Source texts of formatted documents
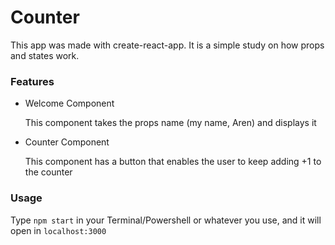 # Counter

This app was made with create-react-app. It is a simple study on how props and states work.
### Features

- Welcome Component

    This component takes the props name (my name, Aren) and displays it
    
- Counter Component

    This component has a button that enables the user to keep adding +1 to the counter

### Usage

Type `npm start` in your Terminal/Powershell or whatever you use, and it will open in `localhost:3000`
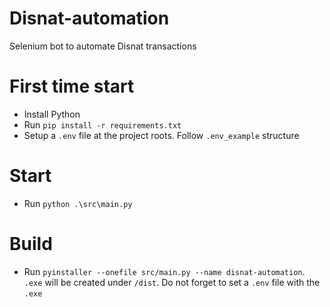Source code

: # Disnat-automation
Selenium bot to automate Disnat transactions

# First time start
* Install Python
* Run `pip install -r requirements.txt`
* Setup a `.env` file at the project roots. Follow `.env_example` structure

# Start
* Run `python .\src\main.py`

# Build
* Run `pyinstaller --onefile src/main.py --name disnat-automation`. `.exe` will be created under `/dist`. Do not forget to set a `.env` file with the `.exe`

Task requirements
Letter for letter, reproduce every record above and skip the pictures.

Task output
 # Counter

This app was made with create-react-app. It is a simple study on how props and states work.
### Features

- Welcome Component

    This component takes the props name (my name, Aren) and displays it
    
- Counter Component

    This component has a button that enables the user to keep adding +1 to the counter

### Usage

Type `npm start` in your Terminal/Powershell or whatever you use, and it will open in `localhost:3000`
Source code

: # Disnat-automation
Selenium bot to automate Disnat transactions

# First time start
* Install Python
* Run `pip install -r requirements.txt`
* Setup a `.env` file at the project roots. Follow `.env_example` structure

# Start
* Run `python .\src\main.py`

# Build
* Run `pyinstaller --onefile src/main.py --name disnat-automation`. `.exe` will be created under `/dist`. Do not forget to set a `.env` file with the `.exe`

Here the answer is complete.